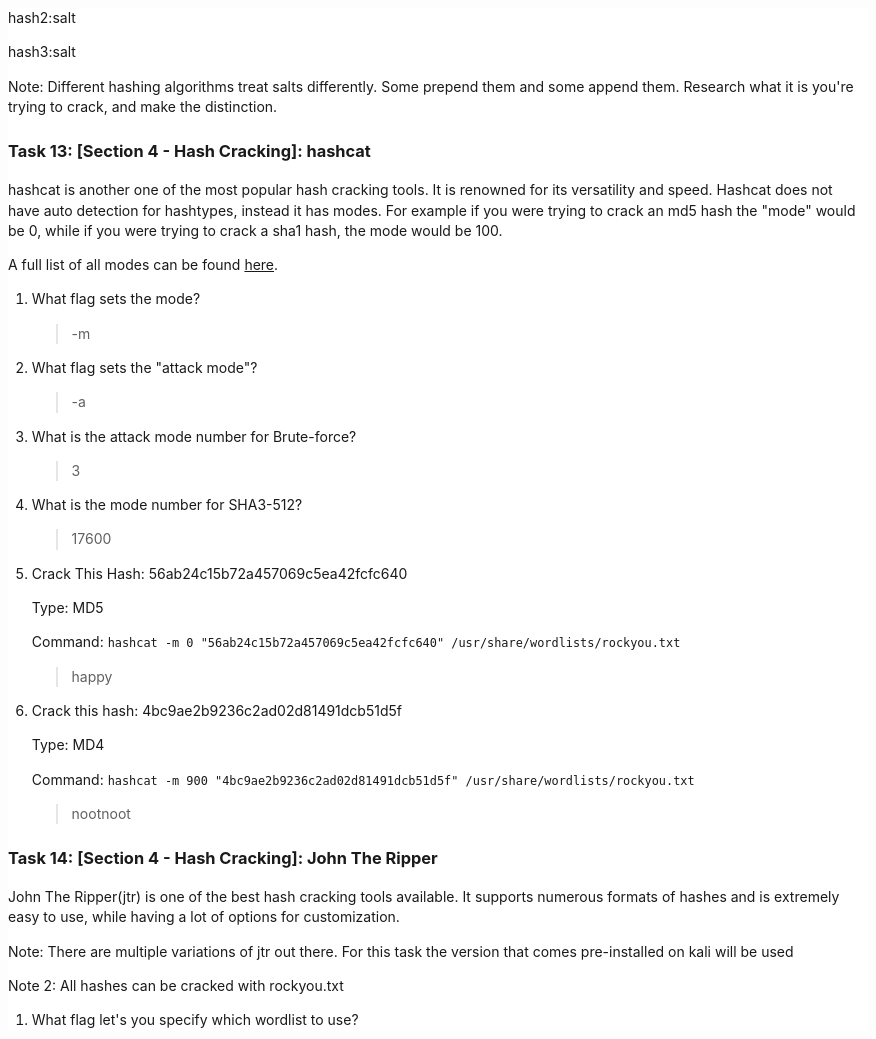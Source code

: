 hash2:salt

hash3:salt


Note: Different hashing algorithms treat salts differently. Some prepend them and some append them. Research what it is you're trying to crack, and make the distinction.

### Task 13: [Section 4 - Hash Cracking]: hashcat

hashcat is another one of the most popular hash cracking tools. It is renowned for its versatility and speed. Hashcat does not have auto detection for hashtypes, instead it has modes. For example if you were trying to crack an md5 hash the "mode" would be 0, while if you were trying to crack a sha1 hash, the mode would be 100.


A full list of all modes can be found [here](https://hashcat.net/wiki/doku.php?id=example_hashes).

1. What flag sets the mode?

   > -m

2. What flag sets the "attack mode"?

   > -a

3. What is the attack mode number for Brute-force?

   > 3

4. What is the mode number for SHA3-512?

   > 17600

5. Crack This Hash: 56ab24c15b72a457069c5ea42fcfc640

   Type: MD5

   Command: `hashcat -m 0 "56ab24c15b72a457069c5ea42fcfc640" /usr/share/wordlists/rockyou.txt`

   > happy

6. Crack this hash: 4bc9ae2b9236c2ad02d81491dcb51d5f

   Type: MD4

   Command: `hashcat -m 900 "4bc9ae2b9236c2ad02d81491dcb51d5f" /usr/share/wordlists/rockyou.txt`

   > nootnoot

### Task 14: [Section 4 - Hash Cracking]: John The Ripper

John The Ripper(jtr) is one of the best hash cracking tools available. It supports numerous formats of hashes and is extremely easy to use, while having a lot of options for customization.

Note: There are multiple variations of jtr out there. For this task the version that comes pre-installed on kali will be used

Note 2: All hashes can be cracked with rockyou.txt


1. What flag let's you specify which wordlist to use?

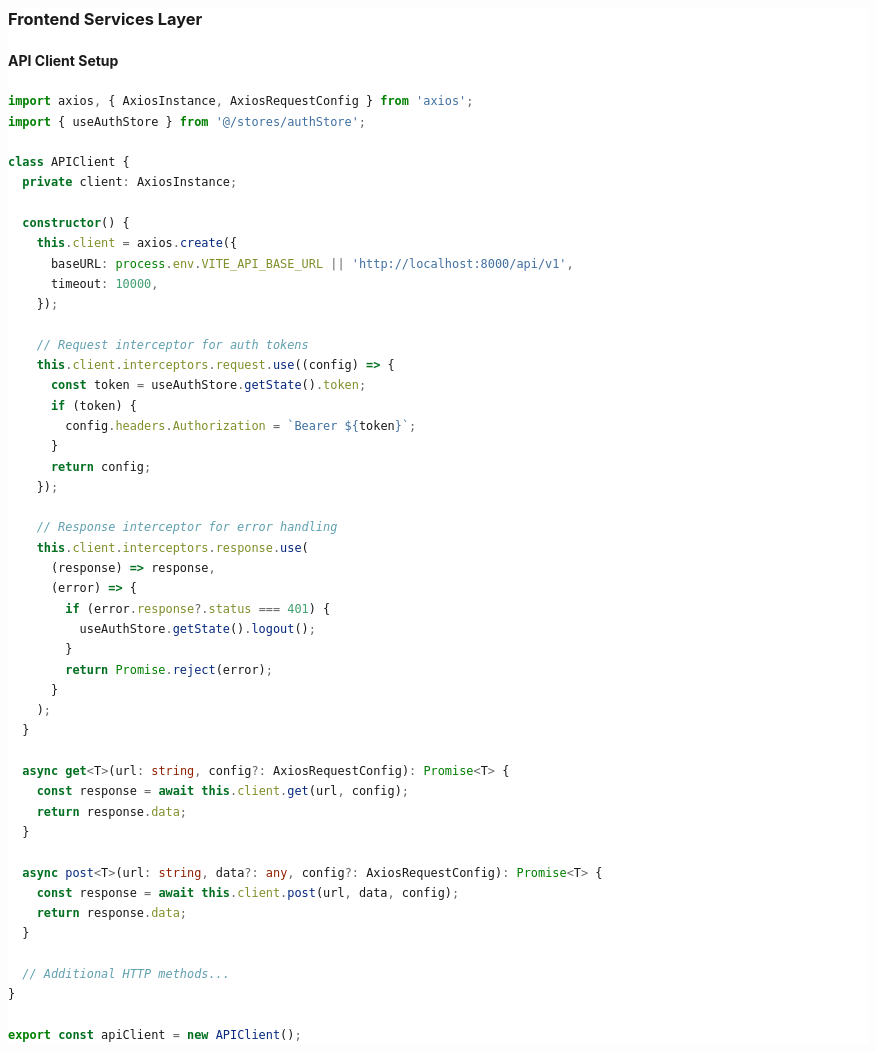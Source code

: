 ### Frontend Services Layer

#### API Client Setup
```typescript
import axios, { AxiosInstance, AxiosRequestConfig } from 'axios';
import { useAuthStore } from '@/stores/authStore';

class APIClient {
  private client: AxiosInstance;

  constructor() {
    this.client = axios.create({
      baseURL: process.env.VITE_API_BASE_URL || 'http://localhost:8000/api/v1',
      timeout: 10000,
    });

    // Request interceptor for auth tokens
    this.client.interceptors.request.use((config) => {
      const token = useAuthStore.getState().token;
      if (token) {
        config.headers.Authorization = `Bearer ${token}`;
      }
      return config;
    });

    // Response interceptor for error handling
    this.client.interceptors.response.use(
      (response) => response,
      (error) => {
        if (error.response?.status === 401) {
          useAuthStore.getState().logout();
        }
        return Promise.reject(error);
      }
    );
  }

  async get<T>(url: string, config?: AxiosRequestConfig): Promise<T> {
    const response = await this.client.get(url, config);
    return response.data;
  }

  async post<T>(url: string, data?: any, config?: AxiosRequestConfig): Promise<T> {
    const response = await this.client.post(url, data, config);
    return response.data;
  }

  // Additional HTTP methods...
}

export const apiClient = new APIClient();
```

Goal of the exercise:
Show all lines above holding "while".

Output for this task:
hashcat is another one of the most popular hash cracking tools. It is renowned for its versatility and speed. Hashcat does not have auto detection for hashtypes, instead it has modes. For example if you were trying to crack an md5 hash the "mode" would be 0, while if you were trying to crack a sha1 hash, the mode would be 100.
John The Ripper(jtr) is one of the best hash cracking tools available. It supports numerous formats of hashes and is extremely easy to use, while having a lot of options for customization.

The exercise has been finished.